Depuis 2022, Arnault se rapproche du mouvement de celui qui incarne selon lui “l’espoir à gauche”, Jean-Luc Mélenchon. En octobre 2023, il participe à un colloque sur l’extrême droite à l’Institut La Boétie, le cercle de réflexion de LFI. La Jeune Garde s’affiche, aussi, en compagnie de Rima Hassan, future eurodéputée connue pour ses positions polémiques sur le conflit israélo-palestinien. Le 27 juin, huit membres de sa branche parisienne ont été mis en examen et placés sous contrôle judiciaire pour “violences en réunion ayant entraîné une incapacité supérieure à huit jours dans un moyen de transport collectif de voyageurs en raison de la race, de l’ethnie, de la nation ou de la religion” en marge d’un meeting de la politicienne, un mois plutôt. L’enquête est toujours en cours. La Jeune Garde nie tout antisémitisme. Arnault, de son côté, attend que “l’affaire se dégonfle” et appelle “à lutter contre l’antisémitisme, présent dans notre société, y compris à gauche, ainsi que contre l’islamophobie”. “J’ai été tenu à l’écart de cette histoire, dit-il.
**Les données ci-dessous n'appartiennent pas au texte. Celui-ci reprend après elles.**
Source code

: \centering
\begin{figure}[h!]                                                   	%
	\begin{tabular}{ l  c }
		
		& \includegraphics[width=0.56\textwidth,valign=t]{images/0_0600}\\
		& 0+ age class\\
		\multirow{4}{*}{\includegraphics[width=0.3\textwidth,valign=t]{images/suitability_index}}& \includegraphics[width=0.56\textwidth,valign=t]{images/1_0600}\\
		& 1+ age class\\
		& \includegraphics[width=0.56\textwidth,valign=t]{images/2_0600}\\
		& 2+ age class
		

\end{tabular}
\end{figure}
J’étais en campagne.”

“Enorme machine” de campagne

A Avignon, où il ne disposait d’aucune attache avant d’être candidat en juin 2024, la mécanique Arnault impressionne. “Raphaël Arnault est arrivé avec une énorme machine : des mailings à n’en plus finir, des militants de LFI et de la Jeune Garde venus des quatre coins de la France pour tracter et faire du porte-à-porte. On ne pouvait pas lutter”, soupire Philippe Pascal, candidat dissident de LFI, regrettant par ailleurs “l’agressivité” de certains à l’égard de sa propre équipe.

Arrivé troisième au premier tour, il a pourtant immédiatement soutenu Arnault. “Il fallait battre le RN, explique-t-il. C’est un type intelligent. Quand on est intelligent, on ne reste pas sur la radicalité de ses jeunes années.” A l’Assemblée, le néodéputé promet pour l’instant de ne pas faire d’éclats. Assistant d’éducation à la ville, il entend siéger au sein de la commission éducation et culture. “Elle touche aux questions de jeunesse, de sport et de médias qu’il faut porter face aux députés du RN”, explique-t-il. Après la rue et les urnes, l’antifascisme… à l’Assemblée nationale.